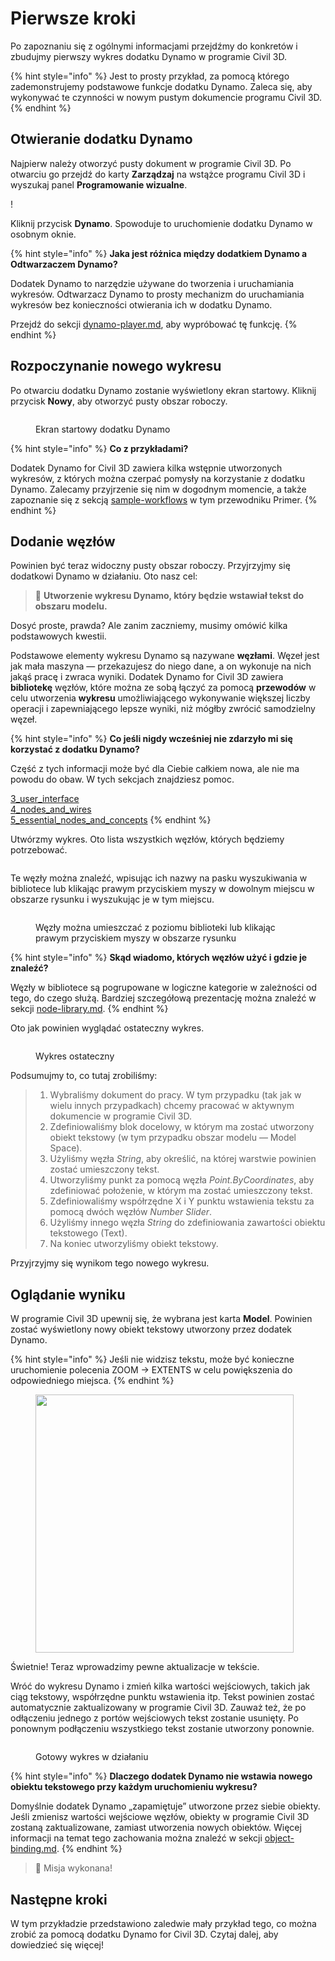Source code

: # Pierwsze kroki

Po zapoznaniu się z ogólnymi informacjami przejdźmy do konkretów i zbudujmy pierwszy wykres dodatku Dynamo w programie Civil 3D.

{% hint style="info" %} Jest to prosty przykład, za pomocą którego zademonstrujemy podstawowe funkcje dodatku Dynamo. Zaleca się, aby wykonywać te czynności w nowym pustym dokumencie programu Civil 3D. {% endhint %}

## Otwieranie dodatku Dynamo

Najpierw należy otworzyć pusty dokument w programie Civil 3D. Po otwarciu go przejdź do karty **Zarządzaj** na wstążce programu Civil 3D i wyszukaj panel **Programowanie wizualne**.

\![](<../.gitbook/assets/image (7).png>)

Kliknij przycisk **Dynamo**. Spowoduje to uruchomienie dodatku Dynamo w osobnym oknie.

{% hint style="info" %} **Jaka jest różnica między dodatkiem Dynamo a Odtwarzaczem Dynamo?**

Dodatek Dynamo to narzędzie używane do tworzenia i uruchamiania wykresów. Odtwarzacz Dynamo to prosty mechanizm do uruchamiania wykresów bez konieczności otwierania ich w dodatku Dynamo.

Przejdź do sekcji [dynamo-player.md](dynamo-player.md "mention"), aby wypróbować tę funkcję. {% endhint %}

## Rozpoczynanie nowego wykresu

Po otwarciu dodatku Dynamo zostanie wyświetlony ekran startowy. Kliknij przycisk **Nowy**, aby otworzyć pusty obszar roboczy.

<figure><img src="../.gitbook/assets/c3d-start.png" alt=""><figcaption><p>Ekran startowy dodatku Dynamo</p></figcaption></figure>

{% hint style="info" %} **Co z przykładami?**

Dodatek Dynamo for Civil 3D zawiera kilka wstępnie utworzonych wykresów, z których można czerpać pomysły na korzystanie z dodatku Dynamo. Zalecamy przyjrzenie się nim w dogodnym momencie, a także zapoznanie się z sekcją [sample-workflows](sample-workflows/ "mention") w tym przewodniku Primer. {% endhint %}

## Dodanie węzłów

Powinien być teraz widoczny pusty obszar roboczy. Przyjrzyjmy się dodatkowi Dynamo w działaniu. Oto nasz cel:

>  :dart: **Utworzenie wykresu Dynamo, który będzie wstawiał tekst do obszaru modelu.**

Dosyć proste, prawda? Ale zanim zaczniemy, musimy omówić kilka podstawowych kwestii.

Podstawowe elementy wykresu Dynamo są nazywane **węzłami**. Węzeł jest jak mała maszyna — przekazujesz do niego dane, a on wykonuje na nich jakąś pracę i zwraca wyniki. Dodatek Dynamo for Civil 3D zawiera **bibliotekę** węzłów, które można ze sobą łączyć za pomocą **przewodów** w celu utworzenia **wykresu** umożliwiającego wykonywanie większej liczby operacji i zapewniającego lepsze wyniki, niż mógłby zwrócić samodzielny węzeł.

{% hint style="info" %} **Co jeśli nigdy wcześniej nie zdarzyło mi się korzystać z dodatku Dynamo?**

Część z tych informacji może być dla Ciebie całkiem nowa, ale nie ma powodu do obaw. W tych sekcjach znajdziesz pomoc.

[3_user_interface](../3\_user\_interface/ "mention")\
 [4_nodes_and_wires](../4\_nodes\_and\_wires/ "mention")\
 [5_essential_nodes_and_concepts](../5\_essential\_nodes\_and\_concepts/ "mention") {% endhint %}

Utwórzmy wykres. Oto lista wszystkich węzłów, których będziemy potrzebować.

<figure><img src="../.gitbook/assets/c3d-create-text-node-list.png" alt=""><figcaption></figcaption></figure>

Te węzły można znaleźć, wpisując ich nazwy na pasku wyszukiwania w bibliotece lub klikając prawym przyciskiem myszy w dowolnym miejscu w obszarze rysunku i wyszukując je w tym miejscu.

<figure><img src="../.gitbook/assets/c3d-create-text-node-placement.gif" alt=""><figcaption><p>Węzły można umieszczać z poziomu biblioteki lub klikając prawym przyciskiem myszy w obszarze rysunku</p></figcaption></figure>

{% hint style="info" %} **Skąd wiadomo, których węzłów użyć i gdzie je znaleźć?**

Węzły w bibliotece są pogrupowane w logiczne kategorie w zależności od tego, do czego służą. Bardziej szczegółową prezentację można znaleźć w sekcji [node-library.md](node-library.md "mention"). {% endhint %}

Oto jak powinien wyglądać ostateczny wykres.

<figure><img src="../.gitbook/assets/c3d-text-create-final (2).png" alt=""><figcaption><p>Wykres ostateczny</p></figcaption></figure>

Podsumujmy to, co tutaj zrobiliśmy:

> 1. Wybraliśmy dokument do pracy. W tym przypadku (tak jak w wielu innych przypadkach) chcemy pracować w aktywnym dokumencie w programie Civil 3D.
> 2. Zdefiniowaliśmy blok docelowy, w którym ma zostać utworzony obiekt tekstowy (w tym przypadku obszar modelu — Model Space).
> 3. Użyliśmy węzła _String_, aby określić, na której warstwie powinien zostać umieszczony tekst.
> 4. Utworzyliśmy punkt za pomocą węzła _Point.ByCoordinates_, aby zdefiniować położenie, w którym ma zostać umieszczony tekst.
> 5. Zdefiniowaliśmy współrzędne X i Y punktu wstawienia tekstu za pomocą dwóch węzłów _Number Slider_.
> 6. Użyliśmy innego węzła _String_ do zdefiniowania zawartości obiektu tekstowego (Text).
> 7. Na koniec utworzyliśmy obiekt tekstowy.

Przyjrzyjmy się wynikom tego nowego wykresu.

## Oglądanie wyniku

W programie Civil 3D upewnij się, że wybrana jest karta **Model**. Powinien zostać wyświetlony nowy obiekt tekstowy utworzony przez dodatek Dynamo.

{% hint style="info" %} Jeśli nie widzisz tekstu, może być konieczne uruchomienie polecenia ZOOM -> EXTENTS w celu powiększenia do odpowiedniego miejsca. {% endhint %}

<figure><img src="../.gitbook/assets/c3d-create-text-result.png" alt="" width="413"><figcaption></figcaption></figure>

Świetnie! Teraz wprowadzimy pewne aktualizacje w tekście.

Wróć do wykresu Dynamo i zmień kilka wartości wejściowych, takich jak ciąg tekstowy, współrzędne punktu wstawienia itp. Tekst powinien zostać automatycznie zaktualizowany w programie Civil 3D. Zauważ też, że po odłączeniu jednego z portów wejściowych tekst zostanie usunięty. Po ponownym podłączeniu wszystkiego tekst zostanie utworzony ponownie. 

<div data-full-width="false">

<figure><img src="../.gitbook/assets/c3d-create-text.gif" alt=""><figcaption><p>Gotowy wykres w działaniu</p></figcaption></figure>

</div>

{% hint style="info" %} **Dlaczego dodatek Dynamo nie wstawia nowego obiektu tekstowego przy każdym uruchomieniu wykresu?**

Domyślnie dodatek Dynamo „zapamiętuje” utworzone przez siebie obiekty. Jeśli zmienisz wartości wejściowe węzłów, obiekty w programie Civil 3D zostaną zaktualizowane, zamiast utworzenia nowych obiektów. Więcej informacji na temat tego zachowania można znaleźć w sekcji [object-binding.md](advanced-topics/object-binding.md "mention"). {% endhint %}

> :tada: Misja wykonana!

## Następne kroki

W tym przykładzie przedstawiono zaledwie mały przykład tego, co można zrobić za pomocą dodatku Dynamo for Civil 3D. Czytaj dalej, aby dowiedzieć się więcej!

————————

Task brief
Write the listing again exactly, duplicating every line and skipping the pictures.

Task solution
Source code

: # Pierwsze kroki

Po zapoznaniu się z ogólnymi informacjami przejdźmy do konkretów i zbudujmy pierwszy wykres dodatku Dynamo w programie Civil 3D.

{% hint style="info" %} Jest to prosty przykład, za pomocą którego zademonstrujemy podstawowe funkcje dodatku Dynamo. Zaleca się, aby wykonywać te czynności w nowym pustym dokumencie programu Civil 3D. {% endhint %}

## Otwieranie dodatku Dynamo

Najpierw należy otworzyć pusty dokument w programie Civil 3D. Po otwarciu go przejdź do karty **Zarządzaj** na wstążce programu Civil 3D i wyszukaj panel **Programowanie wizualne**.

\![](<../.gitbook/assets/image (7).png>)

Kliknij przycisk **Dynamo**. Spowoduje to uruchomienie dodatku Dynamo w osobnym oknie.

{% hint style="info" %} **Jaka jest różnica między dodatkiem Dynamo a Odtwarzaczem Dynamo?**

Dodatek Dynamo to narzędzie używane do tworzenia i uruchamiania wykresów. Odtwarzacz Dynamo to prosty mechanizm do uruchamiania wykresów bez konieczności otwierania ich w dodatku Dynamo.

Przejdź do sekcji [dynamo-player.md](dynamo-player.md "mention"), aby wypróbować tę funkcję. {% endhint %}

## Rozpoczynanie nowego wykresu

Po otwarciu dodatku Dynamo zostanie wyświetlony ekran startowy. Kliknij przycisk **Nowy**, aby otworzyć pusty obszar roboczy.

<figure><img src="../.gitbook/assets/c3d-start.png" alt=""><figcaption><p>Ekran startowy dodatku Dynamo</p></figcaption></figure>

{% hint style="info" %} **Co z przykładami?**

Dodatek Dynamo for Civil 3D zawiera kilka wstępnie utworzonych wykresów, z których można czerpać pomysły na korzystanie z dodatku Dynamo. Zalecamy przyjrzenie się nim w dogodnym momencie, a także zapoznanie się z sekcją [sample-workflows](sample-workflows/ "mention") w tym przewodniku Primer. {% endhint %}

## Dodanie węzłów

Powinien być teraz widoczny pusty obszar roboczy. Przyjrzyjmy się dodatkowi Dynamo w działaniu. Oto nasz cel:

>  :dart: **Utworzenie wykresu Dynamo, który będzie wstawiał tekst do obszaru modelu.**

Dosyć proste, prawda? Ale zanim zaczniemy, musimy omówić kilka podstawowych kwestii.

Podstawowe elementy wykresu Dynamo są nazywane **węzłami**. Węzeł jest jak mała maszyna — przekazujesz do niego dane, a on wykonuje na nich jakąś pracę i zwraca wyniki. Dodatek Dynamo for Civil 3D zawiera **bibliotekę** węzłów, które można ze sobą łączyć za pomocą **przewodów** w celu utworzenia **wykresu** umożliwiającego wykonywanie większej liczby operacji i zapewniającego lepsze wyniki, niż mógłby zwrócić samodzielny węzeł.

{% hint style="info" %} **Co jeśli nigdy wcześniej nie zdarzyło mi się korzystać z dodatku Dynamo?**

Część z tych informacji może być dla Ciebie całkiem nowa, ale nie ma powodu do obaw. W tych sekcjach znajdziesz pomoc.

[3_user_interface](../3\_user\_interface/ "mention")\
 [4_nodes_and_wires](../4\_nodes\_and\_wires/ "mention")\
 [5_essential_nodes_and_concepts](../5\_essential\_nodes\_and\_concepts/ "mention") {% endhint %}

Utwórzmy wykres. Oto lista wszystkich węzłów, których będziemy potrzebować.

<figure><img src="../.gitbook/assets/c3d-create-text-node-list.png" alt=""><figcaption></figcaption></figure>

Te węzły można znaleźć, wpisując ich nazwy na pasku wyszukiwania w bibliotece lub klikając prawym przyciskiem myszy w dowolnym miejscu w obszarze rysunku i wyszukując je w tym miejscu.

<figure><img src="../.gitbook/assets/c3d-create-text-node-placement.gif" alt=""><figcaption><p>Węzły można umieszczać z poziomu biblioteki lub klikając prawym przyciskiem myszy w obszarze rysunku</p></figcaption></figure>

{% hint style="info" %} **Skąd wiadomo, których węzłów użyć i gdzie je znaleźć?**

Węzły w bibliotece są pogrupowane w logiczne kategorie w zależności od tego, do czego służą. Bardziej szczegółową prezentację można znaleźć w sekcji [node-library.md](node-library.md "mention"). {% endhint %}

Oto jak powinien wyglądać ostateczny wykres.

<figure><img src="../.gitbook/assets/c3d-text-create-final (2).png" alt=""><figcaption><p>Wykres ostateczny</p></figcaption></figure>

Podsumujmy to, co tutaj zrobiliśmy:

> 1. Wybraliśmy dokument do pracy. W tym przypadku (tak jak w wielu innych przypadkach) chcemy pracować w aktywnym dokumencie w programie Civil 3D.
> 2. Zdefiniowaliśmy blok docelowy, w którym ma zostać utworzony obiekt tekstowy (w tym przypadku obszar modelu — Model Space).
> 3. Użyliśmy węzła _String_, aby określić, na której warstwie powinien zostać umieszczony tekst.
> 4. Utworzyliśmy punkt za pomocą węzła _Point.ByCoordinates_, aby zdefiniować położenie, w którym ma zostać umieszczony tekst.
> 5. Zdefiniowaliśmy współrzędne X i Y punktu wstawienia tekstu za pomocą dwóch węzłów _Number Slider_.
> 6. Użyliśmy innego węzła _String_ do zdefiniowania zawartości obiektu tekstowego (Text).
> 7. Na koniec utworzyliśmy obiekt tekstowy.

Przyjrzyjmy się wynikom tego nowego wykresu.

## Oglądanie wyniku

W programie Civil 3D upewnij się, że wybrana jest karta **Model**. Powinien zostać wyświetlony nowy obiekt tekstowy utworzony przez dodatek Dynamo.

{% hint style="info" %} Jeśli nie widzisz tekstu, może być konieczne uruchomienie polecenia ZOOM -> EXTENTS w celu powiększenia do odpowiedniego miejsca. {% endhint %}

<figure><img src="../.gitbook/assets/c3d-create-text-result.png" alt="" width="413"><figcaption></figcaption></figure>

Świetnie! Teraz wprowadzimy pewne aktualizacje w tekście.

Wróć do wykresu Dynamo i zmień kilka wartości wejściowych, takich jak ciąg tekstowy, współrzędne punktu wstawienia itp. Tekst powinien zostać automatycznie zaktualizowany w programie Civil 3D. Zauważ też, że po odłączeniu jednego z portów wejściowych tekst zostanie usunięty. Po ponownym podłączeniu wszystkiego tekst zostanie utworzony ponownie. 

<div data-full-width="false">

<figure><img src="../.gitbook/assets/c3d-create-text.gif" alt=""><figcaption><p>Gotowy wykres w działaniu</p></figcaption></figure>

</div>

{% hint style="info" %} **Dlaczego dodatek Dynamo nie wstawia nowego obiektu tekstowego przy każdym uruchomieniu wykresu?**

Domyślnie dodatek Dynamo „zapamiętuje” utworzone przez siebie obiekty. Jeśli zmienisz wartości wejściowe węzłów, obiekty w programie Civil 3D zostaną zaktualizowane, zamiast utworzenia nowych obiektów. Więcej informacji na temat tego zachowania można znaleźć w sekcji [object-binding.md](advanced-topics/object-binding.md "mention"). {% endhint %}

> :tada: Misja wykonana!

## Następne kroki

W tym przykładzie przedstawiono zaledwie mały przykład tego, co można zrobić za pomocą dodatku Dynamo for Civil 3D. Czytaj dalej, aby dowiedzieć się więcej!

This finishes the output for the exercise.